A company accused of distributing false results for hundreds of coronavirus tests will pay more than $20 million in a settlement announced by Los Angeles City Atty. Mike Feuer.
Feuer and Dist. Atti. George Gascón has accused Sameday Technologies and its chief executive, Felix Huettenbach, of sending false results to hundreds of people, telling them they had tested negative for coronavirus when the labs hadn’t actually performed their tests. tests. Some tests were never processed at all, according to the complaint filed in court on Wednesday.
More than 500 test results are “confirmed or suspected to be false, tampered with, or tampered with,” the lawyers wrote. In their complaints, they alleged that Sameday would forge a negative result – under the direction of its CEO – when someone who did not get their result in time complained or threatened to report the company.
Sameday said in a statement that it was founded in September 2020 “to make fast and reliable COVID testing available to everyone.”
“At first, amid the chaos of massive increases in service demand and supply shortages, we failed to achieve the standards of excellence that our customers deserve,” the company said. “We fixed the issues that arose in 2020 and made significant investments in compliance and systems to ensure we meet our customers’ expectations.”
In the proposed settlement agreement in court, the company agreed to pay $22.5 million, including more than $9.6 million in restitution and nearly $13 million to the city and county to enforce consumer protection laws.
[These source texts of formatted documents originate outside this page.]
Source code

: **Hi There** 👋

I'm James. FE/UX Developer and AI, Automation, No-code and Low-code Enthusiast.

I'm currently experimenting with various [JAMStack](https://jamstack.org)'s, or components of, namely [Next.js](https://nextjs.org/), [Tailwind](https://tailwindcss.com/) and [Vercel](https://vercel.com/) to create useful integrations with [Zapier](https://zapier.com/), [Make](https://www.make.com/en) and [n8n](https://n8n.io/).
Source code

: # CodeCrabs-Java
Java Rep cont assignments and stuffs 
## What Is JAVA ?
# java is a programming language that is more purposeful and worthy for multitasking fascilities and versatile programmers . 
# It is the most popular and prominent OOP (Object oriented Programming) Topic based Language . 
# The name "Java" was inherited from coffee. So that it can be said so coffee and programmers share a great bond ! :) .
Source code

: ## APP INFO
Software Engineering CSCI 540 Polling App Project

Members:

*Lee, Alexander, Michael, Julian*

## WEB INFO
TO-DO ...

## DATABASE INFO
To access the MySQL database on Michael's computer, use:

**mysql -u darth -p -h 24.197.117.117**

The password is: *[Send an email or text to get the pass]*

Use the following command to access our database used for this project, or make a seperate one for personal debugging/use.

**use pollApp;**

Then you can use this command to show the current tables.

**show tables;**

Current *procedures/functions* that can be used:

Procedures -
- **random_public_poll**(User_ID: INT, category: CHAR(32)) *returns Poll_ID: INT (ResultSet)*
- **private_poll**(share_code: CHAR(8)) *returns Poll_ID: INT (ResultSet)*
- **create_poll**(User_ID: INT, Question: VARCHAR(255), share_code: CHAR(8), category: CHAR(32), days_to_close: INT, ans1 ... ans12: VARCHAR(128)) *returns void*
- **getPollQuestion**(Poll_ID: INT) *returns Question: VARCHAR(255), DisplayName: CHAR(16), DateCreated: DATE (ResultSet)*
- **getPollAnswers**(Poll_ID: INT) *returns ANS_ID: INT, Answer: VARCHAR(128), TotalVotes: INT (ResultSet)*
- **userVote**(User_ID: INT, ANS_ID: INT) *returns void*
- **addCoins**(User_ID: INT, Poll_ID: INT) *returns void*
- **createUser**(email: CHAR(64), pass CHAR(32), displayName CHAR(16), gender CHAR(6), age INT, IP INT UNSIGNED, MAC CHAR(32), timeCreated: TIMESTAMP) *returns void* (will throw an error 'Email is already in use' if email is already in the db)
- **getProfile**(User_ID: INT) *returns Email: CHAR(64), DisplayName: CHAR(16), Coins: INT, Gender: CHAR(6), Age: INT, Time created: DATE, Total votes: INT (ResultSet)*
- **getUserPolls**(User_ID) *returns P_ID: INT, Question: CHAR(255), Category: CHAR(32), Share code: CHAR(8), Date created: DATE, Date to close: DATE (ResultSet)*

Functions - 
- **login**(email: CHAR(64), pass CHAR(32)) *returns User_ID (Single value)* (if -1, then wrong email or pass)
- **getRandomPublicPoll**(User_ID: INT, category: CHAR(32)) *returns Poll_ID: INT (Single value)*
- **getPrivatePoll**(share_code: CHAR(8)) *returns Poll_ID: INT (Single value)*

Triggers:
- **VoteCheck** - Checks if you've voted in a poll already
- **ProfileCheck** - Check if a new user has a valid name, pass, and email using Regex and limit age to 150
Under the settlement, Sameday is also required to comply with a court injunction restraining it from making false statements and engaging in other illegal business practices. A spokesperson for Feuer said the settlement agreement must be approved by the judge.
Dr. Jeff Toll, a doctor accused of teaming up with the company to get reimbursed by health insurers for medically unnecessary consultations, has also agreed to pay nearly $4 million to resolve allegations of drug fraud. insurance, the city attorney’s office said.
D. Shawn Burkley, an attorney representing Toll, denied any wrongdoing: “We’ve settled the case, but we don’t believe Dr. Toll did anything unethical.”
Feuer and Gascon alleged that Sameday promised it could get results in 24 hours for a $195 fee, but “the promise was false – Sameday couldn’t guarantee a 24-hour turnaround” because its Contracts with outside labs “specifically stated that they might not deliver results as quickly.
Unable to deliver results as quickly as promised, the company quickly began faking coronavirus test results by taking reports from former consumers who had tested negative and then altering name, dates and other information. identification to match the new person, LA attorneys alleged.
They also alleged that Sameday engaged in health insurance fraud, working with Toll to charge insurance companies extra fees for “medical consultations”.
Sameday referred people to the doctor for “medically unnecessary” consultations which he submitted for reimbursement from health insurers, and the company got the bulk of its profits for the consultations, according to their complaint.
To rack up more insurance claims, Sameday also set up a virtual call center for doctors who were supposed to do around 100 consultations a day – each of them lasting three minutes – which took place after people had already taken their coronavirus tests and, in many cases. , tested negative, according to the complaint.
Lawyers alleged that more than 80,000 claims had been submitted to health insurers for medically unnecessary consultations and that the company had collected millions of dollars from California-based insurance claims.
“It is beyond outrageous that anyone is tampering with COVID tests, as we claim, which happened here. If you test negative, you assume it is safe to go to work, visit family and friends, or take a vacation. But victims of this alleged scheme may have unknowingly spread COVID to others or may not have received timely and appropriate care themselves,” Feuer said in a statement.
Sameday Technologies, doing business as Sameday Health, is based in Los Angeles and offers coronavirus testing nationwide, promoting itself on its website as “the most trusted COVID-19 testing solution for teams and companies”.
In a company-sponsored TV segment, Huettenbach said the downside of PCR testing is that “it usually takes a bit longer because you have to transport the samples to a lab to have them processed. But we’ve worked out the logistics so that at most of our locations it’s less than 24 hours.
Sameday Health has faced concerns over its business practices before: In December, New York Atty. General Letitia James sent a warning letter to the company for “misleading advertising” over the speed of its test results, saying consumers were waiting longer than Sameday had promised after paying for expedited tests.
Earlier this year, his office announced that Sameday was reimbursing more than $230,000 to thousands of customers who were billed for accelerated results.
The company was also sued for its employment practices.
One of those lawsuits, brought under a California law that allows injured employees to seek civil penalties for themselves, other workers and the state, alleges the company wrongly filed workers as independent contractors and paid them “on the basis of an unrealistic assumption of a 40-hour work week; in reality, to do the job properly, they were required to work 40 to 60 hours a week without payment of the salary required”, including overtime.
This case is still pending.
In another lawsuit against Sameday alleging wage violations, the company recently said in court filings that it does not oppose a motion to tentatively approve a class action settlement — which would include a payout of $300,000 by the company and other defendants – but did not accept the premise that the class members were “employees”.
Sameday said Wednesday he had no further comment on the matter.